■ PROBLEM TO WORK ON: Once you find the line containing "## CoSign: Daughter" in the data below, copy it and each following line exactly, up to and including the line containing "Alongside the Irish", and nothing else.

■ MATERIALS PROVIDED:
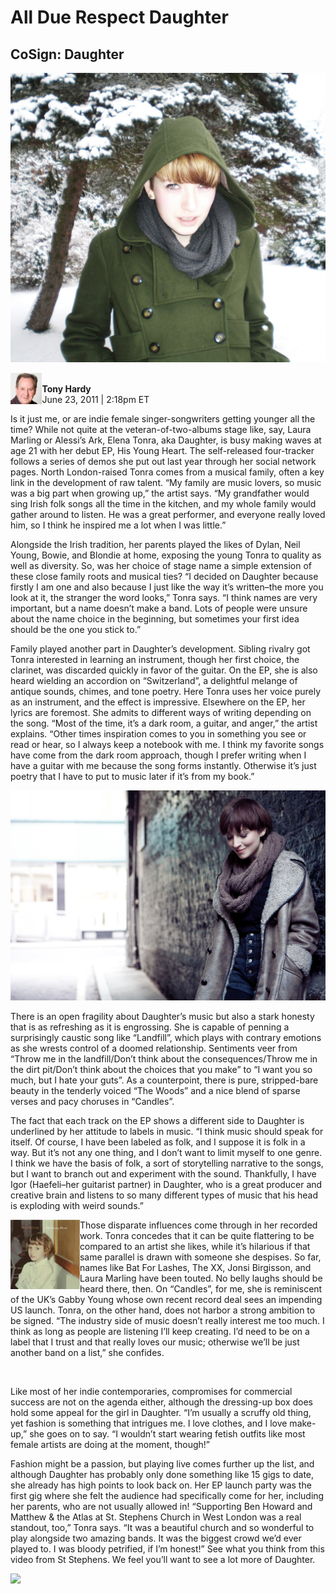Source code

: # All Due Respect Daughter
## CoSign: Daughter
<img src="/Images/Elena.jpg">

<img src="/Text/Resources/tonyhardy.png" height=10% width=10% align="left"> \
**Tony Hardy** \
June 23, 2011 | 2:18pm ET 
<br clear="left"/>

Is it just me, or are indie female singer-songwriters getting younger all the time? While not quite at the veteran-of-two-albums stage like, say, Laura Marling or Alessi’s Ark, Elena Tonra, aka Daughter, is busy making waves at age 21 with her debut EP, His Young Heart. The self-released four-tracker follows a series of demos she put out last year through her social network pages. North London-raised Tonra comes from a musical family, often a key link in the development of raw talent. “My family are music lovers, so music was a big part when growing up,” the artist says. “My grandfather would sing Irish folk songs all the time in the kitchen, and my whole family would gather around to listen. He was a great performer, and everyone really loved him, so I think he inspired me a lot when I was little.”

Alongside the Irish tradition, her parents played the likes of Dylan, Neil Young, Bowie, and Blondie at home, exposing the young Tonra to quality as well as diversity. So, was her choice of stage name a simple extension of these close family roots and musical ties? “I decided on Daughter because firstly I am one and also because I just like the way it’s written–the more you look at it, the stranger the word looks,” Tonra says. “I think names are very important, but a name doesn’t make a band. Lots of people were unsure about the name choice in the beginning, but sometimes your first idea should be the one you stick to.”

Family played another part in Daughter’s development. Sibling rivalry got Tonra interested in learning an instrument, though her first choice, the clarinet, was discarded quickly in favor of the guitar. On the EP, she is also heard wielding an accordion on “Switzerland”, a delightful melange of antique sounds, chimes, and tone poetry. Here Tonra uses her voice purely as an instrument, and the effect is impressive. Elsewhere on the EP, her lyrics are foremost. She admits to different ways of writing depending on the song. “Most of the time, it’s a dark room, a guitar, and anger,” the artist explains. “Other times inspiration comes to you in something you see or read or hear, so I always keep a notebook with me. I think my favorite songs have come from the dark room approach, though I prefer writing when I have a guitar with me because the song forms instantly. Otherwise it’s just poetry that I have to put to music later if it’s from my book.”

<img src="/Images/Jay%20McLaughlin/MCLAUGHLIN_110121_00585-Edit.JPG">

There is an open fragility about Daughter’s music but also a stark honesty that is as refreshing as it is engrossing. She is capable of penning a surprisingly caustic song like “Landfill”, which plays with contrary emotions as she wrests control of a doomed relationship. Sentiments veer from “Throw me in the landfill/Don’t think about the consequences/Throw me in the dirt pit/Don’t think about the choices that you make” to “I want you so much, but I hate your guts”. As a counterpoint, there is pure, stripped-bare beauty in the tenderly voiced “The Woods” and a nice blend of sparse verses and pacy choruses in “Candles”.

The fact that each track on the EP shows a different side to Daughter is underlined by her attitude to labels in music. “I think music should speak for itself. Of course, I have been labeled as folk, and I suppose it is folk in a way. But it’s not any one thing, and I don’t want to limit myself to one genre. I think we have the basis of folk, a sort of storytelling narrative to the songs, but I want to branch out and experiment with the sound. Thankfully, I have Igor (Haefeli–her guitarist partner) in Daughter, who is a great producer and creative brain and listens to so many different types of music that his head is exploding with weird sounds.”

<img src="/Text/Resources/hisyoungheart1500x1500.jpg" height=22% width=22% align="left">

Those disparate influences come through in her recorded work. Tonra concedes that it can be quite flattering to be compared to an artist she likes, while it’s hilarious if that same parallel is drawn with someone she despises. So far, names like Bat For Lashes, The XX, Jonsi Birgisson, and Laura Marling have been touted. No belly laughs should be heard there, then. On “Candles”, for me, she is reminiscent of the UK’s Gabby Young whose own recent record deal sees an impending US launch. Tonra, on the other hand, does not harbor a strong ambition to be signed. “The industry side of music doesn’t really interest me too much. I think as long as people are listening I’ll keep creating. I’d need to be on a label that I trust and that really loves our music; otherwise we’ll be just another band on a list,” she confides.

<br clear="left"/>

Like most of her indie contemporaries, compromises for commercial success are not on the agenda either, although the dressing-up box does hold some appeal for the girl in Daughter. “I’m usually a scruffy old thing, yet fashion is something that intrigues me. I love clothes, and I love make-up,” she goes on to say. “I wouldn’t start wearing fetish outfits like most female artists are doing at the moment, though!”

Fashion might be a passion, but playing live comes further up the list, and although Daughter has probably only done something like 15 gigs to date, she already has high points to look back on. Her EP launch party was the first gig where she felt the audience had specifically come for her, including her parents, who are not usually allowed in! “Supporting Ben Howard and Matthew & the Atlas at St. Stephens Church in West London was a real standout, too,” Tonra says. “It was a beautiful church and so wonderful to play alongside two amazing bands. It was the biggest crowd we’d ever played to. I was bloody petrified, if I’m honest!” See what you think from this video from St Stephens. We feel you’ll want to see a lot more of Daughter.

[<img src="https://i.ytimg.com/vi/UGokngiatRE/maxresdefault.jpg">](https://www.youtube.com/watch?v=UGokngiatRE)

==

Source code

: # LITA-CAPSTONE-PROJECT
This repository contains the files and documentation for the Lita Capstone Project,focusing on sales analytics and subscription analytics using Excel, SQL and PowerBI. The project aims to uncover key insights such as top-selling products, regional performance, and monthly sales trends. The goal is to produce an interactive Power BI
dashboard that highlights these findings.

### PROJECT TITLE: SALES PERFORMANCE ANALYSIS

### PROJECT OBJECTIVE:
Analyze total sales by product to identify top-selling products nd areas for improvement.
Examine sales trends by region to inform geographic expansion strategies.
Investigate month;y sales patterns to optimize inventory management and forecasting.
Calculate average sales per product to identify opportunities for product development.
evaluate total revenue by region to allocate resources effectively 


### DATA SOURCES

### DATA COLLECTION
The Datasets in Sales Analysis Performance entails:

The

■ EXERCISE SOLUTION:
## CoSign: Daughter
<img src="/Images/Elena.jpg">

<img src="/Text/Resources/tonyhardy.png" height=10% width=10% align="left"> \
**Tony Hardy** \
June 23, 2011 | 2:18pm ET 
<br clear="left"/>

Is it just me, or are indie female singer-songwriters getting younger all the time? While not quite at the veteran-of-two-albums stage like, say, Laura Marling or Alessi’s Ark, Elena Tonra, aka Daughter, is busy making waves at age 21 with her debut EP, His Young Heart. The self-released four-tracker follows a series of demos she put out last year through her social network pages. North London-raised Tonra comes from a musical family, often a key link in the development of raw talent. “My family are music lovers, so music was a big part when growing up,” the artist says. “My grandfather would sing Irish folk songs all the time in the kitchen, and my whole family would gather around to listen. He was a great performer, and everyone really loved him, so I think he inspired me a lot when I was little.”

Alongside the Irish tradition, her parents played the likes of Dylan, Neil Young, Bowie, and Blondie at home, exposing the young Tonra to quality as well as diversity. So, was her choice of stage name a simple extension of these close family roots and musical ties? “I decided on Daughter because firstly I am one and also because I just like the way it’s written–the more you look at it, the stranger the word looks,” Tonra says. “I think names are very important, but a name doesn’t make a band. Lots of people were unsure about the name choice in the beginning, but sometimes your first idea should be the one you stick to.”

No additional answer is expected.